The Pre-Christmas Season
FROM THE RECTOR
Do you remember when writing “Xmas” instead of “Christmas” was a controversy people seemed eager to complain about? To some, it felt like secular forces were trying to remove the baby Jesus from the winter holiday season, and they reacted with righteous indignation. That for centuries Christians have used the Greek letter Chi—an “X”—as a substitute for the word “Christ,” which begins with an “X” in Greek, seemed lost on those who were angry.
Every year at this time, a handful of cultural debates arise because of the collision of secular celebration and religious observance. I do not hear as much about “Xmas” as I used to, but various forms of the same controversy bubble up in my social media timelines, and I think it is helpful for me to stop and examine which ones seem to capture my emotional attention this year.
Years ago, I was convinced that decorating early for Christmas was the single greatest threat to a faithful preparation for the Feast of the Nativity. (Ha!) I was part of a congregation that insisted on an austere Advent with absolutely no greenery in the church until Christmas Eve. Every year, about a week before Christmas, the rector drove the youth group through town in the church van to see tacky holiday lights, and he always boasted that his house had not a single celebratory light on display. I fell right in line. What a burden that was for my family, who were eager to get the house ready for Christmas! Although I continue to grumble about decorating the “Advent shrub” too early, I have mostly moved on to other gripes.

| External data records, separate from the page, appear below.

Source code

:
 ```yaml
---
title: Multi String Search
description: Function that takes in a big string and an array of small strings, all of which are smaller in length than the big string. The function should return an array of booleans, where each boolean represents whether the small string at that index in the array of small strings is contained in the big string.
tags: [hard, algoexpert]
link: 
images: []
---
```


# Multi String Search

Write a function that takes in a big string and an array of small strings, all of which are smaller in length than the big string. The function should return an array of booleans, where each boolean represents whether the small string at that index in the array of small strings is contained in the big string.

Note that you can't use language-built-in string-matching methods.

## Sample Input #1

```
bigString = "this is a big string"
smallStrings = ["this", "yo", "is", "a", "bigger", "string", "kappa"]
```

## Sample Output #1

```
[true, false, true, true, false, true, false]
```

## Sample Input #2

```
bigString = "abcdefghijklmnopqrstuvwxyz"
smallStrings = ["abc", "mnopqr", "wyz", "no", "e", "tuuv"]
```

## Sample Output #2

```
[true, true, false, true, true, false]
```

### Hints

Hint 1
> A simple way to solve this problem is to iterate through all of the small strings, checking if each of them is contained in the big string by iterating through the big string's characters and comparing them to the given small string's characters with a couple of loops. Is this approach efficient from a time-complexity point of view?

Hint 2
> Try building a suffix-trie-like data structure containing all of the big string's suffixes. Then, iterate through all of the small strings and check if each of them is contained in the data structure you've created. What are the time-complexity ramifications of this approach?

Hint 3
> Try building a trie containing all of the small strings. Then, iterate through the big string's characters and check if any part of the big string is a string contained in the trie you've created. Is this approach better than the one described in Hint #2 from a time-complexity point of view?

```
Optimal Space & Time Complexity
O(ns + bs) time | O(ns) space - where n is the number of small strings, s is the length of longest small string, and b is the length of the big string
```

For a while, I joined the cause and fought against using blue altar hangings during Advent. I had always used purple, and the blue tradition reflects a particular and fairly narrow understanding of our Anglican heritage. Before the Reformation, Salisbury Cathedral was unique in being given permission to use blue during Advent, and, in part because the Sarum Rite—the particular form of the liturgy used at Salisbury—was found in many parishes in southern England, Thomas Cranmer incorporated some parts of it into first English Book of Common Prayer. Some argue, therefore, that blue is the proper color for Advent in Episcopal churches, but others, including me, prefer to embrace the wider tradition of Advent as a penitential and preparatory season and insist on purple. For my first year or two at St. Paul’s, the blue hangings we use felt strange, but each year their beauty has a way of softening me. My colleagues still hear me wonder aloud about using purple, but I like the stunning blue set we use more and more.
This year, I find it pretty easy to ignore those who want to argue about Christmas music playing on the radio in late November and whether the plastic baby Jesus belongs in the nativity scene as soon as Thanksgiving is over. I have given up caring about whether Santa Claus distracts us from the real meaning of Christmas and whether Helmsley should be the opening or closing hymn on the First Sunday of Advent. But I do find myself getting sucked into the debate over what Advent is all about.
Though it is not an argument I care to make on my own, I am interested in the theological tension between those who approach Advent as a time to get ready for Christmas and those who think it is a time to get ready for Christ’s second coming (as if we cannot do both at the same time). For every person who posts about the weekly themes of Advent being peace, joy, hope, and love, there is another who reminds us that not that long ago we focused instead on death, judgment, heaven, and hell. Which is right? What should we focus on this season?
Before the current prayer book was adopted in 1979, the gospel lessons for the four Sundays of Advent recalled Jesus’ entry into Jerusalem (Matt. 21), Jesus’ warnings about the world’s end (Luke 21), Jesus’ description of his messianic identity (Matt. 11), and John the Baptist’s insistence that he was preparing the way for another (John 1). They contained not one mention of the nativity cycle! Our current lectionary maintains that focus for the first three weeks and only brings in passages about preparing for the birth of Jesus in the final week of Advent. The same theological approach is reflected in the collects and proper preface for the season. Thus, if you come to church each week and listen to the lessons and the sermons and prayers, you would have a hard time thinking that Advent is about getting ready for Bethlehem and probably would think that the church focuses a little too much on the end times.
And yet so much of how we get ready for the end of time is based on what God shows us in the birth of God’s Son, Jesus. If God loves the world so much that God would pursue union with humanity in the birth of a vulnerable child, God’s tenderness and care will also be reflected as all of God’s promises come to their completion. As our liturgy in Advent repeatedly reminds us, we can look forward to the day of judgement because we know of God’s mercy and love. Our comfort comes from confronting the reality of death and judgment, of heaven and hell, with faith in the one who was born in Bethlehem and who lived and died and was raised for our sakes. Advent, therefore, must not ignore those last great things but present them with hope, love, peace, and joy.
As you get ready for Christmas this year, think of it as both a way to get ready for the joy of Jesus’ birth and a way to prepare with joy for the second coming of Christ. Because we celebrate Christmas, we also look forward to end of time—to the second advent of Christ, when all that we know about our loving God becomes fully manifest in the new creation.